Hoy, sin lugar a dudas, es nuestro momento de prueba: como líderes, para saber si hemos desarrollado en los demás esa mentalidad de autoexigencia y autonomía; y, para cualquier persona, para reconocer y explorar en nosotros mismos cómo desarrollar nuestra propia autonomía. Es nuestro momento para demostrar que podemos aportar sin que nos lo pidan: que valemos, queremos y podemos; es el tiempo de mostrar nuestro talento, y adelantarnos, sugerir y proponer ideas, soluciones, alternativas; es el momento de hacer ver que somos más que responsables y que vamos a por todas, que tenemos ganas, ilusión y pasión por hacer bien las cosas.

Como en todos los grandes equipos, en alguna ocasión te has podido sentir en la banca, y ver cómo jugaban otros. Hoy, todos estamos en la cancha de nuestra responsabilidad individual. Todos estamos jugando. Depende de ti cómo vas a correr de rápido, cómo vas a gestionar tus fuerzas y recursos, cómo vas a jugar la pelota y cómo vas a defender los intereses de tu equipo.

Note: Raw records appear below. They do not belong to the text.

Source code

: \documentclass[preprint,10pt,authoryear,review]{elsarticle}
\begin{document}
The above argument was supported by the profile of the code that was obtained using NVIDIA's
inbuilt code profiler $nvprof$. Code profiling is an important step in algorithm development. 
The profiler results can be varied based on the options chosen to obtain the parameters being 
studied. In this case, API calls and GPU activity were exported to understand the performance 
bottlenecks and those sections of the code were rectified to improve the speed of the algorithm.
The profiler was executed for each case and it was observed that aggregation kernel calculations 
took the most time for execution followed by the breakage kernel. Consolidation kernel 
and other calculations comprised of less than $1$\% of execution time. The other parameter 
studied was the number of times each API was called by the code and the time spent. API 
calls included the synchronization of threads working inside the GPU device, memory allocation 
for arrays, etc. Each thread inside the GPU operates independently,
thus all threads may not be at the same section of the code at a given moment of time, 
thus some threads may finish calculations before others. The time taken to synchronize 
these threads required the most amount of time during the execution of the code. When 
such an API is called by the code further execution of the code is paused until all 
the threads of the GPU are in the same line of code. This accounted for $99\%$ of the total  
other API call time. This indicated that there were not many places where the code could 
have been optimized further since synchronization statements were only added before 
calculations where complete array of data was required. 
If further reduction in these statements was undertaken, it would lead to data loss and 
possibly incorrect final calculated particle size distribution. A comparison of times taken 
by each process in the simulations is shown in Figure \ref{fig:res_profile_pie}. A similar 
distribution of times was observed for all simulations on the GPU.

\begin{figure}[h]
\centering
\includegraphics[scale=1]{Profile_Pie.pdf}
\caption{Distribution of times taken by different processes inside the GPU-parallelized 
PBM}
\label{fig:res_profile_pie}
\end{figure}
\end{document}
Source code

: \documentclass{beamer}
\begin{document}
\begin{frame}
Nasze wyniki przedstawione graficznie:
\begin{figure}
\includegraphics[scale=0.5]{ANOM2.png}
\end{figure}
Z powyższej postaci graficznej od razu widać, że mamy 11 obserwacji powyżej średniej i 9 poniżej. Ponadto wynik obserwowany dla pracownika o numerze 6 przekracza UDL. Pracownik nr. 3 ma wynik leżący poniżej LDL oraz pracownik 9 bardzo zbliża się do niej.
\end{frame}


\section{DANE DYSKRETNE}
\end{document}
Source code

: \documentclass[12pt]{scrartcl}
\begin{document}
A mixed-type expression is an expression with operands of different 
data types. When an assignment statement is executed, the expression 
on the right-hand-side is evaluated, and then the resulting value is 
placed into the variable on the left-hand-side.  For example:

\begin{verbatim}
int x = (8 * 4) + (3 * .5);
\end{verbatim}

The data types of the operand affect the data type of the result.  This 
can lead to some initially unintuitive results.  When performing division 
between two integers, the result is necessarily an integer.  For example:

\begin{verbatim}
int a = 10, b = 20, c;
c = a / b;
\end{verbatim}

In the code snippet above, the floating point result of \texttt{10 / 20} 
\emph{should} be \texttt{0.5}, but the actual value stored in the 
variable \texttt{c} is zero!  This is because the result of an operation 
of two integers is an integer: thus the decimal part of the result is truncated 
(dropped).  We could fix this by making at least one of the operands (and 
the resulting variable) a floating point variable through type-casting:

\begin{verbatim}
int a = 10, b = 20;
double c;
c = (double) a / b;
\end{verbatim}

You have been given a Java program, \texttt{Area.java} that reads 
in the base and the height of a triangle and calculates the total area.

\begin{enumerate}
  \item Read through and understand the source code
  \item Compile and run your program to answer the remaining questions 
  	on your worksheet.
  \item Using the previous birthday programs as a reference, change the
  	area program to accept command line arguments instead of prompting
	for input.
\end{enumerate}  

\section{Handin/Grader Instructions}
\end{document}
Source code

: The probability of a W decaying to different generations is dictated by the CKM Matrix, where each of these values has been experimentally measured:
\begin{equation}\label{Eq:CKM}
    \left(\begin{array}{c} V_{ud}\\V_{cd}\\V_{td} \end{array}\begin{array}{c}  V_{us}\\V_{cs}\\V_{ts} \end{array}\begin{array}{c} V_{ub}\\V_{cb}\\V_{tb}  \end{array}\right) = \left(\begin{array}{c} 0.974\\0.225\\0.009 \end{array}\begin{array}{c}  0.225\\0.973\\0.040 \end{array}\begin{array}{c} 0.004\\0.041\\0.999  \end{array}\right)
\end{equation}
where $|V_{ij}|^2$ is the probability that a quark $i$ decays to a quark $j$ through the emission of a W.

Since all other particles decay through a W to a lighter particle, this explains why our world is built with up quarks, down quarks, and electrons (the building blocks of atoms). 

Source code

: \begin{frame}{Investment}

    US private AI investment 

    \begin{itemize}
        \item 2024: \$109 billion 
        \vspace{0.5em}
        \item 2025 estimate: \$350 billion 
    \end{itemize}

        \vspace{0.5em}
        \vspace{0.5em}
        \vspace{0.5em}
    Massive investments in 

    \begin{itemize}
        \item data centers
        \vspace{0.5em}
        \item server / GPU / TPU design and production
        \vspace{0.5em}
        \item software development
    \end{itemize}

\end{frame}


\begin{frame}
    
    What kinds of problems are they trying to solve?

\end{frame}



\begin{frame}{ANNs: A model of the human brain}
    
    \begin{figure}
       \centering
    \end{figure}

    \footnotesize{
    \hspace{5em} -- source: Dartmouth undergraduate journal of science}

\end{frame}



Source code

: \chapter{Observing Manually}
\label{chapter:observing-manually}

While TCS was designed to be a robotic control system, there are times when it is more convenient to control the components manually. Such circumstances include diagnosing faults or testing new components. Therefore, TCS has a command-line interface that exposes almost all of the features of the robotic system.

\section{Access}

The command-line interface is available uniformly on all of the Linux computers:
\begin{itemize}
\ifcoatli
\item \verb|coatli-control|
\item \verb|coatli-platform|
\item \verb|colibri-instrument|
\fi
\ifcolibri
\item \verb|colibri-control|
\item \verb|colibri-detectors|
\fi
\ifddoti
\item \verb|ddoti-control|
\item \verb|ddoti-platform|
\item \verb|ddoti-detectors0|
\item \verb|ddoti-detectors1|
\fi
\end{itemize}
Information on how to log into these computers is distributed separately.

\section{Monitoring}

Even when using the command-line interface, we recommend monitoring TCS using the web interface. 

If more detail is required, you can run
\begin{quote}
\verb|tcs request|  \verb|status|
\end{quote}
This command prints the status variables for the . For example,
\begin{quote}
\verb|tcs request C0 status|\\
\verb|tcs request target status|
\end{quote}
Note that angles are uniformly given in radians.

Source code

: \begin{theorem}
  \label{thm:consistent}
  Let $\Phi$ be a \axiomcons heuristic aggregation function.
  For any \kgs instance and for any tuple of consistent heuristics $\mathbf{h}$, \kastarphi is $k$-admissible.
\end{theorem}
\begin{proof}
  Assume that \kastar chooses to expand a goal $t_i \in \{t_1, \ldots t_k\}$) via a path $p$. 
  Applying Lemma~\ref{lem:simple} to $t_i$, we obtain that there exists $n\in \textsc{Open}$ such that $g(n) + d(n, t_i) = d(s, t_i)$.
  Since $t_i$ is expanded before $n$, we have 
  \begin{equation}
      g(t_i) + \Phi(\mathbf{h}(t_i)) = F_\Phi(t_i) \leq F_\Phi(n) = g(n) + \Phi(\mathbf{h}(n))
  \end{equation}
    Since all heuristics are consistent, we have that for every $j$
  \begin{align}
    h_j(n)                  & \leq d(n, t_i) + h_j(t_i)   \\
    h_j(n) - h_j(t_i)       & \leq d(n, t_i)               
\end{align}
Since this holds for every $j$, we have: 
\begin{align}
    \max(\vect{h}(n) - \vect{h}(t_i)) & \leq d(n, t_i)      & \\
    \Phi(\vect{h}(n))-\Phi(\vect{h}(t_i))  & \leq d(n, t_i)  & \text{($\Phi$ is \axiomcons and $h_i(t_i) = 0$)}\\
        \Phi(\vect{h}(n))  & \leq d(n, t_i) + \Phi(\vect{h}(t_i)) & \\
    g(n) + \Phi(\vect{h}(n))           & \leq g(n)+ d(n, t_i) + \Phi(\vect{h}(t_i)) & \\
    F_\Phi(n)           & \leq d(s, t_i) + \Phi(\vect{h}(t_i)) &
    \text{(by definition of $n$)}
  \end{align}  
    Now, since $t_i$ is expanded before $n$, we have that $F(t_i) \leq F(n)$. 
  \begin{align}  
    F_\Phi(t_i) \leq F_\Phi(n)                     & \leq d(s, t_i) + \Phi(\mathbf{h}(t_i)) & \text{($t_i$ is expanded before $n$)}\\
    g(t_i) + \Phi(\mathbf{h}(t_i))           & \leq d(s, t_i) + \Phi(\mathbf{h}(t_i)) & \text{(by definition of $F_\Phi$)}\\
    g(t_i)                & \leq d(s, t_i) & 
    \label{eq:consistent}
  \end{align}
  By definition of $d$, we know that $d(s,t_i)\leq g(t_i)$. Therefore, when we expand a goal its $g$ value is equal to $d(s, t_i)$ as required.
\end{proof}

Esa sensación de protagonismo es lo que va a definir tu mentalidad de accountability. Y, con el ánimo de indagar y extender esa mentalidad, permíteme resumir hoy su desarrollo en estos cinco puntos:

1. Ownership: Desarrollar nuestro sentimiento de propiedad y pertenencia. Los objetivos son nuestros, la tarea, es nuestra tarea, la responsabilidad de los resultados, es nuestra. La empresa, la compañía y el equipo, por supuesto, están para apoyarnos, pero nosotros somos los dueños de nuestra parcela.

2. Propositivos: Frente a la queja o el foco en lo que no funciona, hemos de hacer especial énfasis, más en estas circunstancias, en nuestras propuestas de cómo sí hacer para que funcione. Ser capaces de ofrecer y tener la confianza para expresarnos y proponer soluciones a situaciones a las que aún es difícil de adaptarse.

3. Límites: Si hablamos de compromiso, hemos de tener claro que no nos podemos comprometer a cualquier cosa o decir que sí a cualquier compromiso. Comprometernos con todo es comprometernos con nada. Hemos de ser asertivos para poner límites y definir, o ayudar a definir prioridades, para también tener un balance de vida.

4. Proactividad. Si ser propositivos y centrarnos en las soluciones es una necesidad mayor en estos días de mayor autonomía, adelantarnos, en vez de esperar a que alguien levante la mano, será una consecuencia necesaria para asumir esa responsabilidad y hacer que las cosas sucedan. Y sucederá, siendo proactivos, gracias también a nosotros.

5. Experimentar. Todos estamos en diferentes situaciones de incertidumbre, no tenemos todas las respuestas y las soluciones que nos gustaría, y menos a la mano. Eso nos obliga a tener iniciativa, y experimentar con nuevas opciones. Probar, arriesgarnos, ser creativos, no será una opción si queremos liderar y ser capaces de ejercer nuestra autonomía. 

Hoy, especialmente estos días de incertidumbre, es tiempo de valientes. Valientes que asumen, con coraje, la responsabilidad de sus propias decisiones. Tienes, tenemos, un enorme campo de pruebas para ejercer nuestra responsabilidad. El reto es aceptarla; el desafío, practicarla; el éxito, demostrarla. Ahora, debe ser tu momento.